▸ **Work required**
In the data, find the word "functionalities" and copy out every line that has it.

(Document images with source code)
- Opening Delimiter -

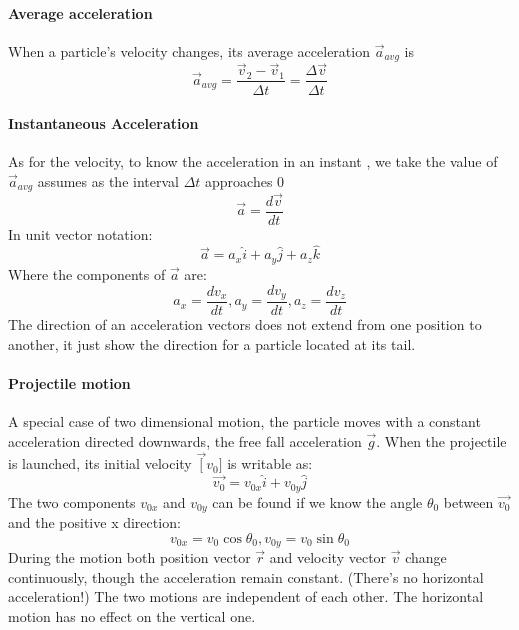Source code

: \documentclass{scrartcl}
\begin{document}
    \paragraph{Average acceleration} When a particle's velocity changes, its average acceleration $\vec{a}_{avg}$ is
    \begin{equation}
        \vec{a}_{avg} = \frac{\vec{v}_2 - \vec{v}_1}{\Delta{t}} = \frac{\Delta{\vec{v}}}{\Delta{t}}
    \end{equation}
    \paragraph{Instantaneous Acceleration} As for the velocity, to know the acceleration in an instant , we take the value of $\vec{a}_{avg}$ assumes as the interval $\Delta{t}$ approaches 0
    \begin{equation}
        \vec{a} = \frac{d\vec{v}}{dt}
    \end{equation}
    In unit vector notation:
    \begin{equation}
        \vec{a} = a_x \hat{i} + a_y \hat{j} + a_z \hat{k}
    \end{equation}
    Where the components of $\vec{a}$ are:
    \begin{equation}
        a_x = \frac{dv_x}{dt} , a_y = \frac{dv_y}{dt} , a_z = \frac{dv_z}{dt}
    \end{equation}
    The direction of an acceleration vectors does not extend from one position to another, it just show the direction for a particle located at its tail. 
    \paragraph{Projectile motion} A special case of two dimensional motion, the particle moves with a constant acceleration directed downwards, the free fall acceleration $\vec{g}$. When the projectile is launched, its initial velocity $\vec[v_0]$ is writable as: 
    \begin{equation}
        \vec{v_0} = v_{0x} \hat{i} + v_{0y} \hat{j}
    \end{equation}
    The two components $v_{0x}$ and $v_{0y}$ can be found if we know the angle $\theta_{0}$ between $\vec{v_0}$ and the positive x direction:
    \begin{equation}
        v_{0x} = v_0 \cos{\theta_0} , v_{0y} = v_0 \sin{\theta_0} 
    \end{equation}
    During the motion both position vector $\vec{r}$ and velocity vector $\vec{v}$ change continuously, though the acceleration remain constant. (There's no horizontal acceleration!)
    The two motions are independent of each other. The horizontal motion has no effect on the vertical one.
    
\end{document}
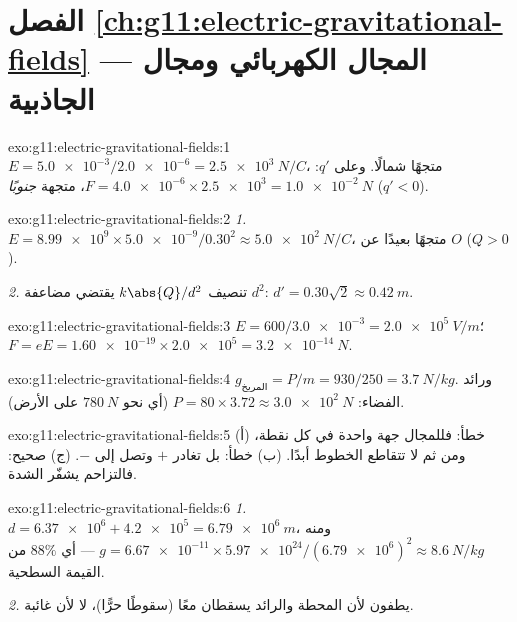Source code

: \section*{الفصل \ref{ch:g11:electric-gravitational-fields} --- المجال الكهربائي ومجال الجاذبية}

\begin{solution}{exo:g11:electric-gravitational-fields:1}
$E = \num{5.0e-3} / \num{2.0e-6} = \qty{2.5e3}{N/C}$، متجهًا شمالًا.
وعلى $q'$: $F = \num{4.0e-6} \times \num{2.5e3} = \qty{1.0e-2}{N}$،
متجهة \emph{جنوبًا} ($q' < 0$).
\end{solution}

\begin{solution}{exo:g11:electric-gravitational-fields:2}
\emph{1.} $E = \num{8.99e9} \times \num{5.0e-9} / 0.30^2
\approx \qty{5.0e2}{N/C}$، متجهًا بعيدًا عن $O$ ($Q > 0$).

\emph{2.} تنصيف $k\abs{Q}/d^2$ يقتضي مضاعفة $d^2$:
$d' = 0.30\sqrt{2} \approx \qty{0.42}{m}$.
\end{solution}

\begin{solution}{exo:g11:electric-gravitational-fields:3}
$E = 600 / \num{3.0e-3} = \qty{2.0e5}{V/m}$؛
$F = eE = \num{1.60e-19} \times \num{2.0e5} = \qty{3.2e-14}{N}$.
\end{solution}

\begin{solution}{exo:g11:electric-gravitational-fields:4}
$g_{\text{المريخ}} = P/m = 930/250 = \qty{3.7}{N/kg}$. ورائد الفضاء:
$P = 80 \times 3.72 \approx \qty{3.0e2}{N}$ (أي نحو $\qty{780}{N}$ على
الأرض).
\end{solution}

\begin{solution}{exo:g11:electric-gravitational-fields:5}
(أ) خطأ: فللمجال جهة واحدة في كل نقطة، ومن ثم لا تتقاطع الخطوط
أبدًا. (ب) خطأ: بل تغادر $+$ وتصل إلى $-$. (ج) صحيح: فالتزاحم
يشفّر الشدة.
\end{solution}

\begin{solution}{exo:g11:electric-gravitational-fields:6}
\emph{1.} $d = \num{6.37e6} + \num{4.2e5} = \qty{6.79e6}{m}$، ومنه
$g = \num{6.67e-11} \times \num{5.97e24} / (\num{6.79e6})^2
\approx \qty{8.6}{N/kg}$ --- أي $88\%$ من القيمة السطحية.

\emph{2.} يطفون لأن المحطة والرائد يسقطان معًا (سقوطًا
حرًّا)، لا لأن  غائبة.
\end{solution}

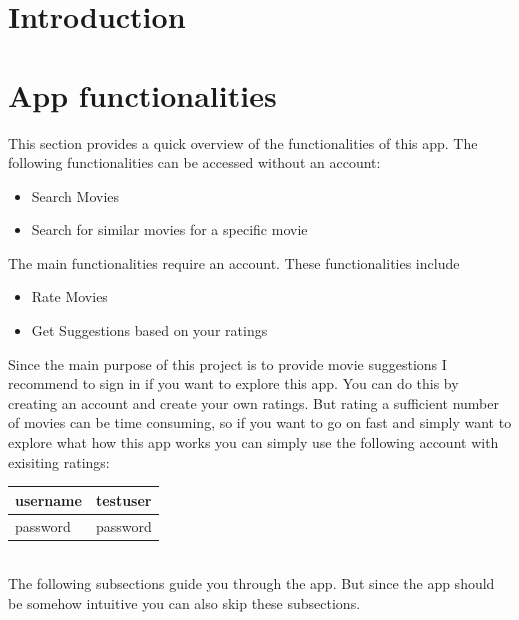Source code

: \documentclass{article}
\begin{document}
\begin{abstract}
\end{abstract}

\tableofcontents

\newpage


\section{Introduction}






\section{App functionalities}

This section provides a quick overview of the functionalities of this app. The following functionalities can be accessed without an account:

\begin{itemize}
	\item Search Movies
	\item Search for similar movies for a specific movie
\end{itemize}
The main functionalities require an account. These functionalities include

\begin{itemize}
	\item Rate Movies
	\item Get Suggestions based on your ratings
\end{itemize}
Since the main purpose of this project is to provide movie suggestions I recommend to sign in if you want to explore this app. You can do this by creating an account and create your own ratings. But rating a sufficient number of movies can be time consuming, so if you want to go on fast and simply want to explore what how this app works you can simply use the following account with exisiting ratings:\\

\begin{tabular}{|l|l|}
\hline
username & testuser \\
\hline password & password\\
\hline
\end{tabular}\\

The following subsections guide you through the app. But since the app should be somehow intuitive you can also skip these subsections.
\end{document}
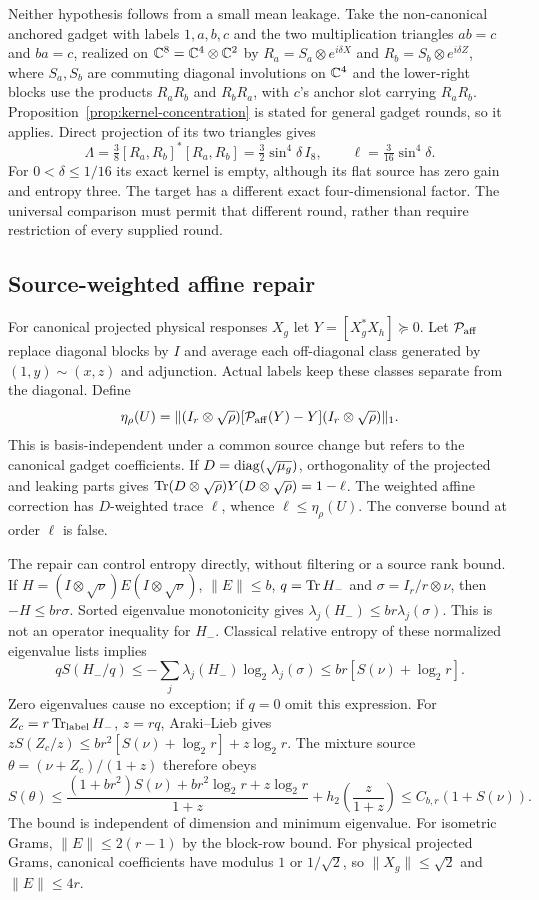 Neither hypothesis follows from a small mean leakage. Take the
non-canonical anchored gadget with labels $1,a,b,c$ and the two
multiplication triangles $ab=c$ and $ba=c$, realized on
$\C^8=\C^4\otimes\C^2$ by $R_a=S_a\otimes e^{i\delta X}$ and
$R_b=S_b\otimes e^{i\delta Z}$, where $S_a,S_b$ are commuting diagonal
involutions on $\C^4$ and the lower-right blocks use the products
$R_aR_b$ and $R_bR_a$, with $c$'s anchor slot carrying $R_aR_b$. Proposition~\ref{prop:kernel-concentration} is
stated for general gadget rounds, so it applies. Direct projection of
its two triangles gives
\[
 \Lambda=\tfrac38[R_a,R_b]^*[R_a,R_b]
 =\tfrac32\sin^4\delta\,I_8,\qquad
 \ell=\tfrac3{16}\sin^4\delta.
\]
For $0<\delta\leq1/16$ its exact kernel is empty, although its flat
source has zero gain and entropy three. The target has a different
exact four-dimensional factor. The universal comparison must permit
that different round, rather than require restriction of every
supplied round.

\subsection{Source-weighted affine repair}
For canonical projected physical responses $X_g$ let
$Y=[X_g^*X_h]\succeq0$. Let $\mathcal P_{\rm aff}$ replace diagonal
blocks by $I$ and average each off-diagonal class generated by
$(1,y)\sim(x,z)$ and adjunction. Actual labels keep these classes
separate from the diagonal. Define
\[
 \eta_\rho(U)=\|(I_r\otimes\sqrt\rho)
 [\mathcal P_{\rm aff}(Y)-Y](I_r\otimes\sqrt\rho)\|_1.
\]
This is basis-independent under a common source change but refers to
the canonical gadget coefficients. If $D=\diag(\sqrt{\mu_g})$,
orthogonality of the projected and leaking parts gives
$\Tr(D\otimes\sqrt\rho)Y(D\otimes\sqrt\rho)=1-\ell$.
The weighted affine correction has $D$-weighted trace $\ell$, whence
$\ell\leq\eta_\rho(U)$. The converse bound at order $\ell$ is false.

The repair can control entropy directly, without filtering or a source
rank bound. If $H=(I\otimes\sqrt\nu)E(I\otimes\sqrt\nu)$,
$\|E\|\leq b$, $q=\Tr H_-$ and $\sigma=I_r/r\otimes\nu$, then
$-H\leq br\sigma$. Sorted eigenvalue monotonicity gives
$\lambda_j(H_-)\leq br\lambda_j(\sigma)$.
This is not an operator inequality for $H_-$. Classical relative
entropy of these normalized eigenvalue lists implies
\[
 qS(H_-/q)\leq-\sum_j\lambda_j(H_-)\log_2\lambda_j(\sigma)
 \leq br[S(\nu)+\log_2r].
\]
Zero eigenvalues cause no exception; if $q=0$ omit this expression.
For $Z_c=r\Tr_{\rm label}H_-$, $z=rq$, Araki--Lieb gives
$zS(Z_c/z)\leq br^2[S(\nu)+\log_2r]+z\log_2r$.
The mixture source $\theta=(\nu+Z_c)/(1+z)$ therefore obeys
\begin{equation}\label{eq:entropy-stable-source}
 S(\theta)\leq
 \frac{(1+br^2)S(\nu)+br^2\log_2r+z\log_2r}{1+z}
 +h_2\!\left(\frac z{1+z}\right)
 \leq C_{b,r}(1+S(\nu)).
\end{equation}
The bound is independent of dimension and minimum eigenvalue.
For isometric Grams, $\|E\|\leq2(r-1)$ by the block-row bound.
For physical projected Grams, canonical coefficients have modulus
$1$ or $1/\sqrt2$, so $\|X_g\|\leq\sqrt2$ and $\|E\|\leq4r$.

- Closing Delimiter -

▸ **The answer**
\section{App functionalities}
This section provides a quick overview of the functionalities of this app. The following functionalities can be accessed without an account:
The main functionalities require an account. These functionalities include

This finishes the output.